More than thirty million people live in the greater region known as Jabodetabek, on what was once a swamp. Add climate change and rising sea levels into the mix and Jakarta’s shelf-life is limited.
Experts such as Heri Andreas from the Bandung Institute of Technology are predicting that 95 per cent of the city’s north will be under water by 2050. The problem is aggravated by a shrinkage of underground water supplies.
When city authorities recently inspected 80 skyscrapers, they found 56 had groundwater pumps and 33 were extracting water illegally.
There is now a sense of urgency over the $34 billion plan to shift the capital, a move initially touted by Indonesia’s founding father Sukarno.
But problems are already emerging. Environmentalists have questioned claims that the new capital would be built as a “zero emission” city on vacant land within a rainforest.
A coalition of NGOs recently released a report claiming the area is already controlled by 162 mining concessions, mostly coal companies, and that they stood to profit from selling coal-fired electricity, a point overlooked when the original plan was announced in August. Indonesia has a dubious record on managing its natural environment.
“If the government says it’s going to be the public who will benefit, that’s a big lie,” said Merah Johansya, spokesman for the Mining Advocacy Network. “The ones that will benefit are these companies.”
Even so, the new site has its advantages over the old capital. East Kalimantan sits in the middle of the archipelago of more than 17,000 islands surrounded by the Pacific Rim of Fire. It is less prone to the volcanoes, earthquakes, tsunamis and floods that can take a heavy toll on life in Indonesia. It is central, and already boasts access to seaports and two airports.
A pet gripe among Indonesians — who range from Christians in Timor and Papua, to Hindus in Bali — is that the all-powerful Muslim clans of Java have enjoyed too much control for too long through their historical hold on Jakarta.
One favoured name for the new capital is “Mandalanusa” which loosely translates as “centre of the archipelago”. Jokowi’s critics, with tongue in cheek, have put forward “Saint Jokoberg” or “Jokograd”.
The President optimistically insists Indonesia’s purpose-built capital — like Canberra, Brasilia, Ottawa and Washington DC — will be ready for the first bureaucrats by 2024, that is, in time for the next election.
But, realistically, it could take a decade before this is completed. The government is providing only 20 per cent of the budget and private investors are expected to fund the balance, including the construction of 1.5 million homes.

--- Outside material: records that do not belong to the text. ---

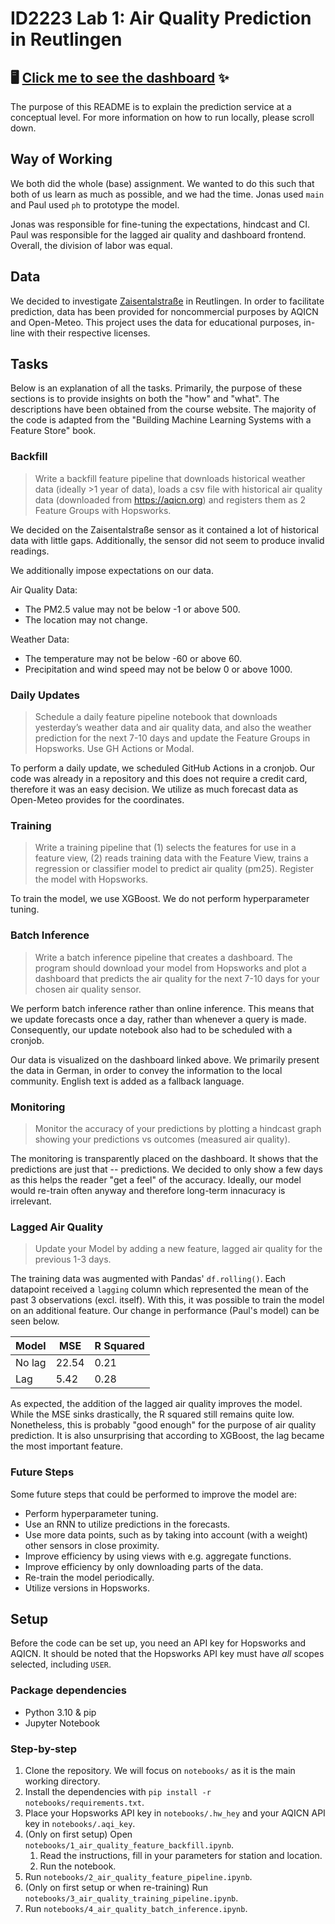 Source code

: # ID2223 Lab 1: Air Quality Prediction in Reutlingen

## 🖥️ [Click me to see the dashboard](https://arraying.github.io/Reutlingen/) ✨

The purpose of this README is to explain the prediction service at a conceptual level.
For more information on how to run locally, please scroll down.

## Way of Working

We both did the whole (base) assignment.
We wanted to do this such that both of us learn as much as possible, and we had the time.
Jonas used `main` and Paul used `ph` to prototype the model.

Jonas was responsible for fine-tuning the expectations, hindcast and CI.
Paul was responsible for the lagged air quality and dashboard frontend.
Overall, the division of labor was equal.

## Data

We decided to investigate [Zaisentalstraße](https://aqicn.org/station/@54451/) in Reutlingen.
In order to facilitate prediction, data has been provided for noncommercial purposes by AQICN and Open-Meteo.
This project uses the data for educational purposes, in-line with their respective licenses.

## Tasks

Below is an explanation of all the tasks.
Primarily, the purpose of these sections is to provide insights on both the "how" and "what".
The descriptions have been obtained from the course website.
The majority of the code is adapted from the "Building Machine Learning Systems with a Feature Store" book.

### Backfill

> Write a backfill feature pipeline that downloads historical weather data (ideally >1
year of data), loads a csv file with historical air quality data (downloaded from
https://aqicn.org) and registers them as 2 Feature Groups with Hopsworks.

We decided on the Zaisentalstraße sensor as it contained a lot of historical data with little gaps.
Additionally, the sensor did not seem to produce invalid readings.

We additionally impose expectations on our data.

Air Quality Data:
- The PM2.5 value may not be below -1 or above 500.
- The location may not change.

Weather Data:
- The temperature may not be below -60 or above 60.
- Precipitation and wind speed may not be below 0 or above 1000.

### Daily Updates

> Schedule a daily feature pipeline notebook that downloads yesterday’s weather
data and air quality data, and also the weather prediction for the next 7-10 days
and update the Feature Groups in Hopsworks. Use GH Actions or Modal.

To perform a daily update, we scheduled GitHub Actions in a cronjob. 
Our code was already in a repository and this does not require a credit card, therefore it was an easy decision.
We utilize as much forecast data as Open-Meteo provides for the coordinates.

### Training

> Write a training pipeline that (1) selects the features for use in a feature view, (2)
reads training data with the Feature View, trains a regression or classifier model to
predict air quality (pm25). Register the model with Hopsworks.

To train the model, we use XGBoost. 
We do not perform hyperparameter tuning.

### Batch Inference

> Write a batch inference pipeline that creates a dashboard. The program should
download your model from Hopsworks and plot a dashboard that predicts the air
quality for the next 7-10 days for your chosen air quality sensor.

We perform batch inference rather than online inference. 
This means that we update forecasts once a day, rather than whenever a query is made.
Consequently, our update notebook also had to be scheduled with a cronjob.

Our data is visualized on the dashboard linked above.
We primarily present the data in German, in order to convey the information to the local community.
English text is added as a fallback language.

### Monitoring

> Monitor the accuracy of your predictions by plotting a hindcast graph showing
your predictions vs outcomes (measured air quality).

The monitoring is transparently placed on the dashboard.
It shows that the predictions are just that -- predictions.
We decided to only show a few days as this helps the reader "get a feel" of the accuracy.
Ideally, our model would re-train often anyway and therefore long-term innacuracy is irrelevant.

### Lagged Air Quality

> Update your Model by adding a new feature, lagged air quality for the previous 1-3
days.

The training data was augmented with Pandas' `df.rolling()`.
Each datapoint received a `lagging` column which represented the mean of the past 3 observations (excl. itself).
With this, it was possible to train the model on an additional feature.
Our change in performance (Paul's model) can be seen below.

| Model  | MSE | R Squared |
|--------| --- | --- |
| No lag | 22.54 | 0.21 |
| Lag | 5.42 | 0.28 |

As expected, the addition of the lagged air quality improves the model.
While the MSE sinks drastically, the R squared still remains quite low.
Nonetheless, this is probably "good enough" for the purpose of air quality prediction.
It is also unsurprising that according to XGBoost, the lag became the most important feature.

### Future Steps

Some future steps that could be performed to improve the model are:
- Perform hyperparameter tuning.
- Use an RNN to utilize predictions in the forecasts.
- Use more data points, such as by taking into account (with a weight) other sensors in close proximity.
- Improve efficiency by using views with e.g. aggregate functions.
- Improve efficiency by only downloading parts of the data.
- Re-train the model periodically.
- Utilize versions in Hopsworks.

## Setup 

Before the code can be set up, you need an API key for Hopsworks and AQICN.
It should be noted that the Hopsworks API key must have _all_ scopes selected, including `USER`.

### Package dependencies
- Python 3.10 & pip
- Jupyter Notebook

### Step-by-step
1. Clone the repository. We will focus on `notebooks/` as it is the main working directory.
2. Install the dependencies with `pip install -r notebooks/requirements.txt`.
3. Place your Hopsworks API key in `notebooks/.hw_hey` and your AQICN API key in `notebooks/.aqi_key`.
4. (Only on first setup) Open `notebooks/1_air_quality_feature_backfill.ipynb`.
   1. Read the instructions, fill in your parameters for station and location.
   2. Run the notebook.
5. Run `notebooks/2_air_quality_feature_pipeline.ipynb`.
6. (Only on first setup or when re-training) Run `notebooks/3_air_quality_training_pipeline.ipynb`.
7. Run `notebooks/4_air_quality_batch_inference.ipynb`.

The plan to shift the capital is for now, though, little consolation for the Canadian businessman sending emails from the back seat of his car while stuck in a peak-hour grid-lock.
“There’s no doubt that this has to happen,” he said. “Look at the traffic, it gets worse and worse, month after month, and the shift will happen on Indonesian time, thus I doubt we’ll be moving there within the next few years.”